Witnessing his father's death has rendered Derek mute. Mom, on the other hand, doesn't seem all too broken up. In fact, you'd be hard pressed to tell her spouse had passed away at all. I guess we all deal with grief in different ways. Susan makes sandwiches for her son and otherwise behaves as if nothing happened. To be fair, she does express some mild concern for her son, and decides to buy him a nice toy to cheer him up.

Susan and Derek stop by Petto's Toys, in hopes of finding the perfect gift. Now, "Petto's" might look okay up on the façade of the shop, but saying it out loud makes it disturbingly pervacious. Shopkeeper Joe Petto is played by Mickey Rooney, and it made me wonder how broke, how desperate was he, that he had to appear in this. After 65 years in Hollywood, had he not saved enough money so he wouldn't be reduced to roles like this?

Joe Petto runs his shop with his son Pino, a stiff young boy with few social skills. When not imploring Derek to take a toy he built (a charming number called Larry the Larvae), he's breaking into Susan's house and sniffing around her underwear drawer.

All the while, packages keep showing up for Derek.

He manages to ditch them one after another. Unfortunately they end up mutilating whoever else happens to find them.

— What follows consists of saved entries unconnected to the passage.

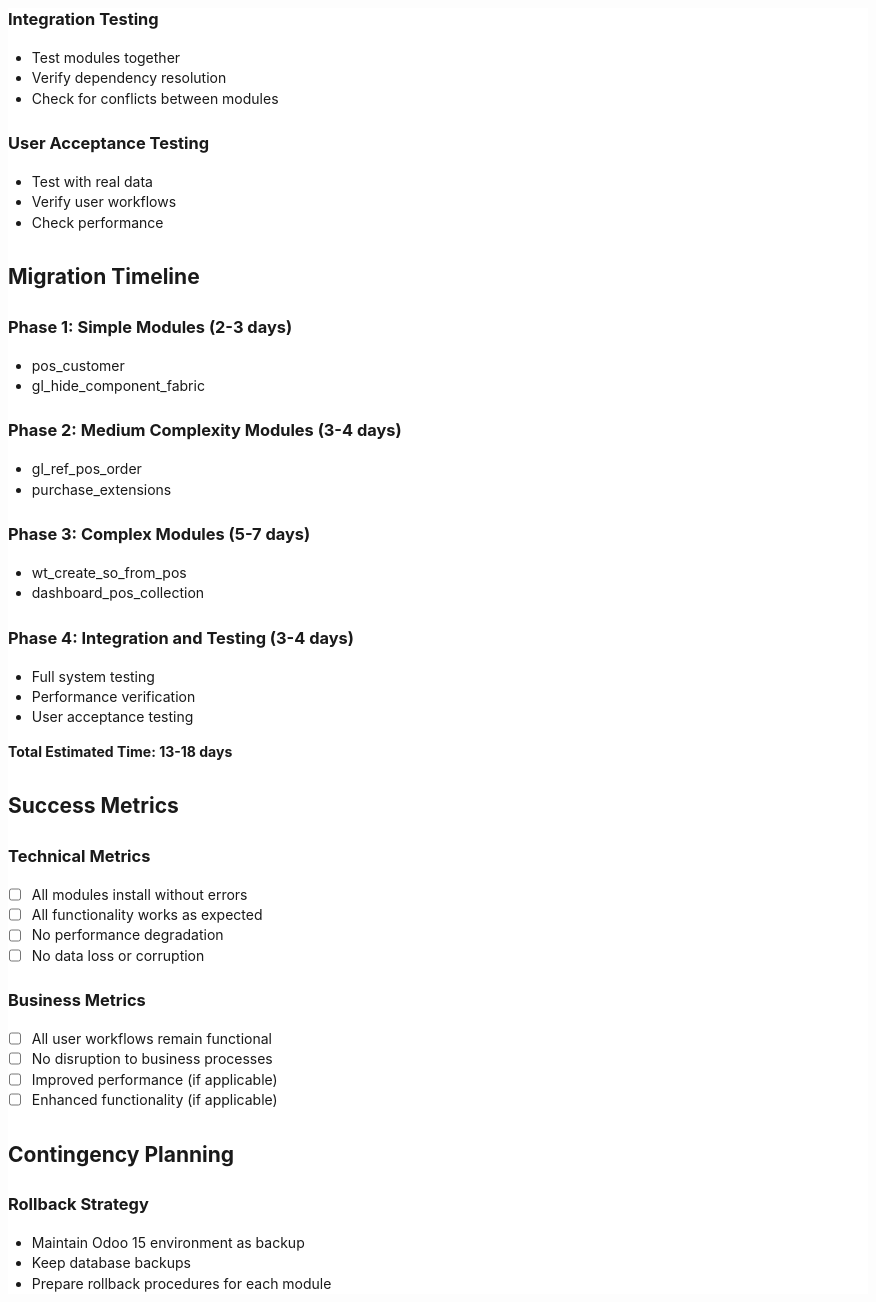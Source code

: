 ### Integration Testing
- Test modules together
- Verify dependency resolution
- Check for conflicts between modules

### User Acceptance Testing
- Test with real data
- Verify user workflows
- Check performance

## Migration Timeline

### Phase 1: Simple Modules (2-3 days)
- pos_customer
- gl_hide_component_fabric

### Phase 2: Medium Complexity Modules (3-4 days)
- gl_ref_pos_order
- purchase_extensions

### Phase 3: Complex Modules (5-7 days)
- wt_create_so_from_pos
- dashboard_pos_collection

### Phase 4: Integration and Testing (3-4 days)
- Full system testing
- Performance verification
- User acceptance testing

**Total Estimated Time: 13-18 days**

## Success Metrics

### Technical Metrics
- [ ] All modules install without errors
- [ ] All functionality works as expected
- [ ] No performance degradation
- [ ] No data loss or corruption

### Business Metrics
- [ ] All user workflows remain functional
- [ ] No disruption to business processes
- [ ] Improved performance (if applicable)
- [ ] Enhanced functionality (if applicable)

## Contingency Planning

### Rollback Strategy
- Maintain Odoo 15 environment as backup
- Keep database backups
- Prepare rollback procedures for each module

A pair of rocket-powered rollerblades sends poor Lonnie into the path of a speeding car and straight into traction. If it ain't witches trying to sacrifice him, he's got to worry about demented toy makers.

Another toy burrows into some poor sap's head while driving, causing him to run off the road. Of course, his car explodes in a huge fireball. (For the record, any time a car in a movie explodes despite having no real reason to, a little bit of joy is brought into my life.)

Who the toy maker is, isn't exactly clear. Odds are on creepy little Pino. But then again, who's that strange guy always lurking around the neighbourhood? And what's up with Joe? Did he really sabotage some toys and mangle a bunch of kids years ago? And is Pino what he really seems?

That last one is probably a yes, because "wooden" seems to describe more than just his personality. If you figured out he's not a real boy, pat yourself on the back, because you've proven yourself not a moron.

As strange as this film is, it takes a serious left turn right near the end, with the last ten minutes being truly bizarre. Any attempt to describe it wouldn't do it justice, and besides, it would ruin the surprise. That'd be like peeking at your presents before Christmas. And we know what happens to boys and girls who are naughty. Well, if this movie is any indication, they end up abducted by a deranged lunatic dressed as Santa and stuffed into his sack. But now I've already said too much. No more peeking, just track this one down yourself.